L’élue du Médoc avoue toutefois sa « surprise totale » devant la décision d’Europorte :

« Le transfert au Verdon était acté dans le plan stratégique de GPMB, la Région avait assuré les formations nécessaires, je me renseignais régulièrement sur l’avancée du dossier auprès du président de GPMB (Christophe Masson, NDLR) : lors de notre dernière rencontre, il m’a garanti que le projet irait jusqu’au bout. J’avais demandé au ministère des Transports de suivre l’avancée du dossier. Le choix d’Europorte m’a interloqué. »

Sur la place portuaire de Bordeaux aussi, on s’interroge sur les motivations d’Europorte et sur la faisabilité économique du terminal.

« L’économie du projet a-t-elle été surestimée ou mal estimée ? c’est possible, admet Julien Bas, co-président de l’Union maritime et portuaire de Bordeaux (UMPB). Ce n’est qu’une supposition pour tenter d’expliquer la position d’Europorte […]. Si un projet industriel ne se fait pas, c’est en général pour une raison économique, sauf en cas de contraintes réglementaires, ce qui n’est pas le cas ici. »

Le terminal de Bassens (SM/Rue89 Bordeaux)
Le terminal de Bassens (SM/Rue89 Bordeaux)

Europorte mauvais pilote ?

Spécialisé dans le fret ferroviaire, Europorte était-il le meilleur pilote pour commercialiser le terminal du Verdon ?
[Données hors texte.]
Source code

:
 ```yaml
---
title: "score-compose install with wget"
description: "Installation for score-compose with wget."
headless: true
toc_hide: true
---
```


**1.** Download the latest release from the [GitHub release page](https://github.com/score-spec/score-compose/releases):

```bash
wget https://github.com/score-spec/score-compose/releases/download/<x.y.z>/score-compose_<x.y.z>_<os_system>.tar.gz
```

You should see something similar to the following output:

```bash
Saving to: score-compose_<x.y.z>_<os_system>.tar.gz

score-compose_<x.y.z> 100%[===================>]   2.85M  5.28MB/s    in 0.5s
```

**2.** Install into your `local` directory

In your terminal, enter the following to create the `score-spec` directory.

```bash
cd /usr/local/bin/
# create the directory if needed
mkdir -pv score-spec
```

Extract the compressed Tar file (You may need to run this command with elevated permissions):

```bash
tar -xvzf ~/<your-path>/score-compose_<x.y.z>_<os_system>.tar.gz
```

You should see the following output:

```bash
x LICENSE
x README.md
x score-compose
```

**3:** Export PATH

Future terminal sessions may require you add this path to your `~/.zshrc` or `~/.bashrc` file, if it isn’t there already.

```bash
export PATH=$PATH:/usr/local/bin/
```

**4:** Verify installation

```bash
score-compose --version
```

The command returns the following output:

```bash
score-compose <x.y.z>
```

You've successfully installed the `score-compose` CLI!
« Il n’est pas spécialiste de ce type de projet, analyse Julien Bas. Il n’a pas d’expérience portuaire. La preuve, il a choisi pour les deux volets maritimes du projet deux sous-traitants : STAC (Service Terminal Atlantique Container), basé à Bruges, très connu sur la place et dont le métier est de faire de la gestion de conteneurs ; et SMPA, qui est un peu sorti du chapeau puisqu’il n’existait pas il y a deux ans. »

Le co-président de l’UMPB s’interroge aussi sur SMPA :

« La société s’est créé ex-nihilo pour ce projet-là, avec une toute petite assise financière. Elle aussi n’avait pas directement d’expérience en manutention portuaire. J’imagine que les gens d’Europorte sont de grands garçons : quand ils font un tel choix, ils savent ce qu’ils font. Très honnêtement, SMPA n’avait pas 100 000 euros de capital quand elle s’est créée : quelqu’un l’a aidée, sous forme de garantie certainement. Il n’est pas possible qu’une société qui n’a pas d’histoire puisse sortir comme ça 10 millions d’euros avec 10 000 ou 100 000 euros de capital. Donc elle a dû emprunter, et les banques ont dû demander des garanties qu’elle ne pouvait fournir seule, n’ayant aucune histoire. Donc Europorte ou le port de Bordeaux a dû le faire. »

Il ajoute :

« Je pense qu’Europorte a été certainement surpris par le volet portuaire, parce que c’est un autre monde, avec ses propres façons de travailler, d’appréhender la chaîne logistique. »

Fin de la récré

Les versions divergentes des principaux protagonistes du dossier ont donc amené la députée Pascale Got à taper du poing sur la table :

« Devant ces reports successifs, les discours des uns et des autres qui ne collent pas à la réalité, devant aussi la conduite de ce dossier que j’estime pas satisfaisante, j’ai demandé au ministre Alain Vidalies de siffler la fin de la récréation et de nommer un médiateur, extérieur à l’Administration. […] Une période de médiation va ensuite être ouverte avec tous les interlocuteurs de ce dossier : savoir où le bât blesse et savoir ce que compte faire notamment Europorte. S’il résilie le contrat avec SMPA, il dit être intéressé à rester sur le projet et à ce qu’un médiateur agisse pour voir comment ils peuvent revenir dans le jeu. »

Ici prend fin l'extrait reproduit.